Aslında gerçek şu ki efendiler, aslında gerçek şu ki baylar, imam arkadaşlar aslında gerçek, aslında gerçek gazeteci arkadaşlar yazar arkadaşlar... Aslında gerçek olan, kimsenin derdi kimseleri ilgilendirmiyor günümüzde... Herkes kendi alanını genişletmek kendi servetini çoğaltmak kendi gücünü arttırmak derdinde...
Gerçek demeyelim benim kendi kanaatim olsun, ama öyle değil mi, kaç yoksul kaç evsiz kaç sokak çocuğu kaç yaşlı adam umurunda kentin efendilerinin?
Beyaz adamların umurunda mı, ev sahiplerinin kiracılarının “evden çık diye” kapılarına dayandığı kiracılarının?
Kimin özellikle varsılların kaçının umurunda ev kiralarının iki üç asgari ücret karşılığına denk geldiği?

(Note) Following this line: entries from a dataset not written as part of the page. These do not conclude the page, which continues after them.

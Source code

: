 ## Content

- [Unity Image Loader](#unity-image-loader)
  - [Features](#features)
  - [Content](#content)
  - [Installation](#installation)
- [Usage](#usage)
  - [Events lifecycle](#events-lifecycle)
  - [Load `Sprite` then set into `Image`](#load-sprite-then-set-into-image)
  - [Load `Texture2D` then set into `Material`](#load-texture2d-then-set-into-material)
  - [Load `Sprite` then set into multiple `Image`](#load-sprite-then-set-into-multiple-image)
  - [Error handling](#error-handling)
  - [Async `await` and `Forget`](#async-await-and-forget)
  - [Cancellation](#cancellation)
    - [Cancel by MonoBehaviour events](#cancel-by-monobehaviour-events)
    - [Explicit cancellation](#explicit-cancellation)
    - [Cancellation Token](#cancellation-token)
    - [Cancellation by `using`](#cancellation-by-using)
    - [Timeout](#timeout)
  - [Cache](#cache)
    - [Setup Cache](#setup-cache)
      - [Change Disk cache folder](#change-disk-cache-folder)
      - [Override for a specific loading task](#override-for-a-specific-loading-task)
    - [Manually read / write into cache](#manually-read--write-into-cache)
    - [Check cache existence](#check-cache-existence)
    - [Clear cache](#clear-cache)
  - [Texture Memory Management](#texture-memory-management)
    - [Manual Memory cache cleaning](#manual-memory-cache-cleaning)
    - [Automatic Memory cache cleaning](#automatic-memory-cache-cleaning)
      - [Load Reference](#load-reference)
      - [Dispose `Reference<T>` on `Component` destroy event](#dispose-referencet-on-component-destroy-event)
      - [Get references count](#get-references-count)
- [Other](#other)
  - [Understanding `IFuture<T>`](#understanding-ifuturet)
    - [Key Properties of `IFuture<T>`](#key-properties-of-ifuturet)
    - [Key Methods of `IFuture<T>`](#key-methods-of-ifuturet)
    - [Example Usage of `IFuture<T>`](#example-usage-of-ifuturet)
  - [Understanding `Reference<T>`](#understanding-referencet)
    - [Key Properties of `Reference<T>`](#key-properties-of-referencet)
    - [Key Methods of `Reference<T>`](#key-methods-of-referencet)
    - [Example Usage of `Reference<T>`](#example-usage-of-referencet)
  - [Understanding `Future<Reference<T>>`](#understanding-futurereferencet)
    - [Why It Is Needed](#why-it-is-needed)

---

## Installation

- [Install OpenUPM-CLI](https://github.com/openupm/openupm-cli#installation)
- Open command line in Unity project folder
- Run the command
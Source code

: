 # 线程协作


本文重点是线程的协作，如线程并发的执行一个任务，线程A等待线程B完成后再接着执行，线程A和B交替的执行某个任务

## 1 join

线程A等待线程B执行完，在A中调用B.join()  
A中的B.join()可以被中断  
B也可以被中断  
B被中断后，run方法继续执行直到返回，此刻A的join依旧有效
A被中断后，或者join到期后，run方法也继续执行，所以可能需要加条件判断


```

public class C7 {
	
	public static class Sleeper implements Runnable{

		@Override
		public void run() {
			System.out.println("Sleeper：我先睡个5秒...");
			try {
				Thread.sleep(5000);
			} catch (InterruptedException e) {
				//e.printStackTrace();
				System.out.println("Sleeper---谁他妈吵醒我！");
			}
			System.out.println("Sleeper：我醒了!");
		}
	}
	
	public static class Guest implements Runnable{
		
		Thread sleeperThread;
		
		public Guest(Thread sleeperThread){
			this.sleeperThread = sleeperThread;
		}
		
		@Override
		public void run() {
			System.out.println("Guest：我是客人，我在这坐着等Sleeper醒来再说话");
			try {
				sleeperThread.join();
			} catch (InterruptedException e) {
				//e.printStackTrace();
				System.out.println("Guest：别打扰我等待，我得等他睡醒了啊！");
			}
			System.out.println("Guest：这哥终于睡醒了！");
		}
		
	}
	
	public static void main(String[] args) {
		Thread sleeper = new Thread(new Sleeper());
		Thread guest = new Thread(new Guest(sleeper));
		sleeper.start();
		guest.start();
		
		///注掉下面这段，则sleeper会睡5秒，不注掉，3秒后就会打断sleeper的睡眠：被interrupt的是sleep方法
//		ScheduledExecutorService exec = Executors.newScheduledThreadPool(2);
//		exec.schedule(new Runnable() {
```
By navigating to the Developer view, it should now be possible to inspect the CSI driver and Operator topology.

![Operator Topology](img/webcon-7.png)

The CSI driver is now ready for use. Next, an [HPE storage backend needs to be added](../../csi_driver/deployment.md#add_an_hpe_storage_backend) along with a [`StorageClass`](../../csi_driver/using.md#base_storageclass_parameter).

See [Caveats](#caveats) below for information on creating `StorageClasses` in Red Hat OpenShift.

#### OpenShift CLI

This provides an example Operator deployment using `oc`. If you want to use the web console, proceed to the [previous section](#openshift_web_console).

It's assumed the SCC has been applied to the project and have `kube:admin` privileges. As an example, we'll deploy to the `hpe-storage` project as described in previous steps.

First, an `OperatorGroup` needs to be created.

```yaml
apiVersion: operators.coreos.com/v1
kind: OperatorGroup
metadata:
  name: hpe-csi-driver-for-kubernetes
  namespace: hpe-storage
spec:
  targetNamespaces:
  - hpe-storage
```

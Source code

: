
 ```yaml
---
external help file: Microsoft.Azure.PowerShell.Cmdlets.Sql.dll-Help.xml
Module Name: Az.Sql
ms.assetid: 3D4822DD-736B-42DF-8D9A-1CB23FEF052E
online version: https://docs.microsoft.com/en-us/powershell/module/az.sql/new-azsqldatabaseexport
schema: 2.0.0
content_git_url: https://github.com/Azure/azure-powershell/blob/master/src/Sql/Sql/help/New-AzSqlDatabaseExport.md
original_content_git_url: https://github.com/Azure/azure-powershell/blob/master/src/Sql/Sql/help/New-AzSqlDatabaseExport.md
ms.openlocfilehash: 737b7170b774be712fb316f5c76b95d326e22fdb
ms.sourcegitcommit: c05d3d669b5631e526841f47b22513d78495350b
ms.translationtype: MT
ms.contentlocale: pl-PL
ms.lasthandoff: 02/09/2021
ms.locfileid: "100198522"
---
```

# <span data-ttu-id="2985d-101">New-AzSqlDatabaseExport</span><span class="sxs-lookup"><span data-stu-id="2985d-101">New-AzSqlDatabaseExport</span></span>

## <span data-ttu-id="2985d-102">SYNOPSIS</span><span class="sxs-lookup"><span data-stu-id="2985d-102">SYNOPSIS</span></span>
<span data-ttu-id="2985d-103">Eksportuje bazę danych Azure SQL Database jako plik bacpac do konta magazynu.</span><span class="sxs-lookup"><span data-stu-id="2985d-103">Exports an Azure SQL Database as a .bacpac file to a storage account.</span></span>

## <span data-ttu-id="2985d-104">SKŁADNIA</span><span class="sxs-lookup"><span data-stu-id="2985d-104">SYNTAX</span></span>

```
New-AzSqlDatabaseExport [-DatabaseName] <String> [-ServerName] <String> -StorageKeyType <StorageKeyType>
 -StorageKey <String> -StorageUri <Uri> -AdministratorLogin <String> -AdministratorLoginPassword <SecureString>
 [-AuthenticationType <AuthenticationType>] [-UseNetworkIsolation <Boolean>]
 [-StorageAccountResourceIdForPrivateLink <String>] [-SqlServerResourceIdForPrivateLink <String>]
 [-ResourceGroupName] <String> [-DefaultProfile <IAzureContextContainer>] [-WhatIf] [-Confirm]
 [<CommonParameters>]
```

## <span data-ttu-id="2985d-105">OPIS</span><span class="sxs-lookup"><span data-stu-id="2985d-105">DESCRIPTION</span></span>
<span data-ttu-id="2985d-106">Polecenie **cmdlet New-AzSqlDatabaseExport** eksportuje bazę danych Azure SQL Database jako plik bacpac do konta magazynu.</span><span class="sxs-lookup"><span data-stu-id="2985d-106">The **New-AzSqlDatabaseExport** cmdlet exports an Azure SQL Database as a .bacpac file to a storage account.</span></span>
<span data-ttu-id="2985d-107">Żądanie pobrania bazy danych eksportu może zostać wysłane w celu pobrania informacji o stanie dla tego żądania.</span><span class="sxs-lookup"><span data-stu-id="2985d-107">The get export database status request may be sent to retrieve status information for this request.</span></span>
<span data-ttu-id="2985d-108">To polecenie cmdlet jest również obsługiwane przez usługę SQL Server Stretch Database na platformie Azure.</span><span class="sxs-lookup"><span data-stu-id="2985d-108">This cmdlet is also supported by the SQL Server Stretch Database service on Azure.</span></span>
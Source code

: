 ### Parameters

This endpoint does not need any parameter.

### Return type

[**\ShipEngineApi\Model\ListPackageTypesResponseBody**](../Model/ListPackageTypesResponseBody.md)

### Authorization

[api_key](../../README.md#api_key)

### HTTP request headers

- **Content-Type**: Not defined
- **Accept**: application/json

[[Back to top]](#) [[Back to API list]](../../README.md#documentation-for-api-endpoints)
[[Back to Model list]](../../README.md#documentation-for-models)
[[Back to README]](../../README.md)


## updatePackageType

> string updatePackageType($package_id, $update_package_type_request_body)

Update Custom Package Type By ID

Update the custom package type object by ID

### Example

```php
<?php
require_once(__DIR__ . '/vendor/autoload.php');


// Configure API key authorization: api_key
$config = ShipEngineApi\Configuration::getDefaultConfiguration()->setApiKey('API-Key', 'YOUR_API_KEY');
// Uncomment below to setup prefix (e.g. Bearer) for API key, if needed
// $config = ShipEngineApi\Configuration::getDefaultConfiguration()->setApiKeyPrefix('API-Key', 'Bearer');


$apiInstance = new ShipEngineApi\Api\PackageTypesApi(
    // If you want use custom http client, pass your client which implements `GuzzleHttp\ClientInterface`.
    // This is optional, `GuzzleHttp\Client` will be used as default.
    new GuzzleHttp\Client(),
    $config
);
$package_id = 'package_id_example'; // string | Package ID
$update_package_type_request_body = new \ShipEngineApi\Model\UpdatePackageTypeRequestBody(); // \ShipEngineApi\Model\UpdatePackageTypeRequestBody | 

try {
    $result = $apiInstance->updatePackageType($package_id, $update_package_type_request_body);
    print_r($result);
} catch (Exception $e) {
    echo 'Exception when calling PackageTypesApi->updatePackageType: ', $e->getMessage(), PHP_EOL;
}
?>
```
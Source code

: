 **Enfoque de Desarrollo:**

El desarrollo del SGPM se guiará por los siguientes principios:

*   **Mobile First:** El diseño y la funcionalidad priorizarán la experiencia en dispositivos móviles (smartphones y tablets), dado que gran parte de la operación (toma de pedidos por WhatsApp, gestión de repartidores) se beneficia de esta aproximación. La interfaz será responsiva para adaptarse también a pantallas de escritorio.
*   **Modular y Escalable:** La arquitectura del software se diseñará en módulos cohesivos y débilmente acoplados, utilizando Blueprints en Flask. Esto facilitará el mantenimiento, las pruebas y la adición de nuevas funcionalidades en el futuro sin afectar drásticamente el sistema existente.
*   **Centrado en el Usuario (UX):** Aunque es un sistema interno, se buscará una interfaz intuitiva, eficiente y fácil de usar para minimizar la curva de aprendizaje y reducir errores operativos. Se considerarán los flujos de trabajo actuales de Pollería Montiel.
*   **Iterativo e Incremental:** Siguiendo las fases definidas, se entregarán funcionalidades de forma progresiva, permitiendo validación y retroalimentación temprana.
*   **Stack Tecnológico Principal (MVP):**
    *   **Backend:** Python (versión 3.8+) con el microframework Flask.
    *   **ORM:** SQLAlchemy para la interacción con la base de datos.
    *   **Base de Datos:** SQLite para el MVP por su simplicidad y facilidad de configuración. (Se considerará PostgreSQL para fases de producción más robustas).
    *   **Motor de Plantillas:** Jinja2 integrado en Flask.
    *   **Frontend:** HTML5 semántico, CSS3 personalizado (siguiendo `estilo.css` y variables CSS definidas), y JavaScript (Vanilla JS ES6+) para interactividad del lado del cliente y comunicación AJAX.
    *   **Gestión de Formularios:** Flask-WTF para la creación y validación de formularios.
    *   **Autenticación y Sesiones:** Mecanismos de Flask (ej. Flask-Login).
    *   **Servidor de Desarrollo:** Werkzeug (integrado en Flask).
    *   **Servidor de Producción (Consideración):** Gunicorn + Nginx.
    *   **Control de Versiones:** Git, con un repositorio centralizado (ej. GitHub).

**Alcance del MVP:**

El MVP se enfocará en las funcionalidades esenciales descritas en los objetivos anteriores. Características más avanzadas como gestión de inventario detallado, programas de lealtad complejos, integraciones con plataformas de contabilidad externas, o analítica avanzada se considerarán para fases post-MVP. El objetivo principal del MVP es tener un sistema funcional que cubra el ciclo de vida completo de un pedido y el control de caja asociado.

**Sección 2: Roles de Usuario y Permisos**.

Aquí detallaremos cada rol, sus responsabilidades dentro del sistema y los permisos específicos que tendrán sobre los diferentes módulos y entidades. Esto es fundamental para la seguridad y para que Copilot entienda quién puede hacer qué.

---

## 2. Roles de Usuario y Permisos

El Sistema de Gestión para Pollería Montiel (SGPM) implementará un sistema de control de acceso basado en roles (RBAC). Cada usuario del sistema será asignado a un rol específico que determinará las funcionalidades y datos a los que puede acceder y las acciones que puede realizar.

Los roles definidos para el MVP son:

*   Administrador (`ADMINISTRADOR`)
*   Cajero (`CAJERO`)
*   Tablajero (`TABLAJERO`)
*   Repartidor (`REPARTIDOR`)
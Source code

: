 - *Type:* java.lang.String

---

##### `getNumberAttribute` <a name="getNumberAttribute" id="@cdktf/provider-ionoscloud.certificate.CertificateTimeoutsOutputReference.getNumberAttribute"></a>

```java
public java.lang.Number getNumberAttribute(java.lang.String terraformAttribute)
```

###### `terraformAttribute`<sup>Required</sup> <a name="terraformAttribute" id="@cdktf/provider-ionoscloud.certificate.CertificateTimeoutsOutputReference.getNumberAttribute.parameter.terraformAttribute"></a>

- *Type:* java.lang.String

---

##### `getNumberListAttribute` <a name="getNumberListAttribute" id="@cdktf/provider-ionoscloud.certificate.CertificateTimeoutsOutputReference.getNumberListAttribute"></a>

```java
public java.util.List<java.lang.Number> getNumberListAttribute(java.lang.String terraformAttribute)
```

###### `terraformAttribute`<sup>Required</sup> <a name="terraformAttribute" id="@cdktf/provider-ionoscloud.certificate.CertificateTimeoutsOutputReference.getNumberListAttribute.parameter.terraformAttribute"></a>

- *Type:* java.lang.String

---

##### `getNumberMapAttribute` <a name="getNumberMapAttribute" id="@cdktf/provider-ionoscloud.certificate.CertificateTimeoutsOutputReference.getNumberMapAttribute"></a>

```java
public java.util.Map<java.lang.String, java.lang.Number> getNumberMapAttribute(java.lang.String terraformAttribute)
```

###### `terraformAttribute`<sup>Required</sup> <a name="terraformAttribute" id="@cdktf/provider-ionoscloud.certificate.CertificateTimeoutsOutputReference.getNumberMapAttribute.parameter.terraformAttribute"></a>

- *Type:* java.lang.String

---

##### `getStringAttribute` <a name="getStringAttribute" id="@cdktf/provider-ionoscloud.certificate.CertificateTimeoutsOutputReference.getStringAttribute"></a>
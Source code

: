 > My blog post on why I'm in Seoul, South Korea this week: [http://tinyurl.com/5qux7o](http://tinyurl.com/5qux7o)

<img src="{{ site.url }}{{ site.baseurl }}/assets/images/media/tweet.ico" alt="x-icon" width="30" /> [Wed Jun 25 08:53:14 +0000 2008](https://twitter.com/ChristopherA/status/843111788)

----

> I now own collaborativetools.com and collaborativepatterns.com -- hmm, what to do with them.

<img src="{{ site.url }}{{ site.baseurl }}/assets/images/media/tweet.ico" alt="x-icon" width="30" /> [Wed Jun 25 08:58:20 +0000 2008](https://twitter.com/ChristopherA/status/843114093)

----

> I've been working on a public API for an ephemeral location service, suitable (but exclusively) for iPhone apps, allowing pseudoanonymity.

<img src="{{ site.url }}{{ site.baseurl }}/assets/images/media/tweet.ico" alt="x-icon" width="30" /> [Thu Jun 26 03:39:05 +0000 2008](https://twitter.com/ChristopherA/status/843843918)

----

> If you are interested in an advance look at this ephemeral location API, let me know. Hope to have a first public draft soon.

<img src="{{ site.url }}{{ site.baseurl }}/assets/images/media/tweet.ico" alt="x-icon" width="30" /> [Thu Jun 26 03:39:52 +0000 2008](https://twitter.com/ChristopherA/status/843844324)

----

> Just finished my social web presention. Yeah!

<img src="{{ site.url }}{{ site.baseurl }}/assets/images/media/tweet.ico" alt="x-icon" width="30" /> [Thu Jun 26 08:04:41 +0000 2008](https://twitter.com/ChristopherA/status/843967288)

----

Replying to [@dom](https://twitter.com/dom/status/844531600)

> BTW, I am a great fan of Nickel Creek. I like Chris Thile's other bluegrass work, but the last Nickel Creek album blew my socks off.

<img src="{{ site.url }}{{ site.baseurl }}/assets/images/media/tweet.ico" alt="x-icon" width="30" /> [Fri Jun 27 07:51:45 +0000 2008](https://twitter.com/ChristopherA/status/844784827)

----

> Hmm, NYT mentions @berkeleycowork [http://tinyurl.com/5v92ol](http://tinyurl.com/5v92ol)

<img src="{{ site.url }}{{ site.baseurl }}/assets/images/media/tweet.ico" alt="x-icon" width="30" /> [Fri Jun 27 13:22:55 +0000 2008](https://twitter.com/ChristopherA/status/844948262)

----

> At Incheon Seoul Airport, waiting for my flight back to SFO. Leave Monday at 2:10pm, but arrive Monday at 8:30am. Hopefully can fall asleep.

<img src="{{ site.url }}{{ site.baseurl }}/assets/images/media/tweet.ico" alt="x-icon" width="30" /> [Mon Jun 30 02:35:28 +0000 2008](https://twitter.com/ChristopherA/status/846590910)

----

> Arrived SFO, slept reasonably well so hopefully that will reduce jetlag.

Peki, kim söyleyecek bu insanlara maaşının ev kirasına yetmediği vakitlerde iyi bir söz?
Kaç imam, kaç dernekçi kaç cemaatçi dert ediyor bu insanları bilen var mı?
Mesela kaç mahalle muhtarı biliyor mahallesinde kaç ev yangın yeri; bunları demezsek bunları gündeme taşımazsak neyi yazacağız efendiler?
İnsan yığınlarının hakikat diye bir derdi bir arzusu ihtiyacı yok, bunu der bunu bilirim...
Suya düşen yapraklar...
Sokaktaki sefil çocuklar...
70 yaşında sabah işe giden kadınlar... Bakın burası çok önemli hala sabahın beşinde altısında kalkıp bir başka eve, ev temizliğine 70 yaşında 60 yaşında kadınlar var sabah sabah koşturarak yürüyen...
Peki, bu kimin ayıbı, bunun bir hesabı olmayacak mı en azından Allah yanında.
Tekrar dersek evine ekmek götüremediği için utanan babalar yok mu şehirde?
Kalbi ağrı içinde yaşam mücadelesi veren yoksullar yok mu? Bu yaşanan büyük bir yalnızlık değilse nedir baylar?
Yeşilin yeşil, siyahın siyah olması kimilerini ilgilendirmiyor olsa da bizi ilgilendiriyor...
Gücü serveti elinde bulundurmak bir erdem değil, erdem olan insanlara insan muamelesi yapmak, elindekinde ihtiyaç sahiplerinin hakkı olduğunu bilmek, bilmek bunu Allah’ın söylediğini...
Allah hepimize insan olmayı ve insan gibi yaşamayı nasip etsin diye dua ediyorum, kimse üzülmesin...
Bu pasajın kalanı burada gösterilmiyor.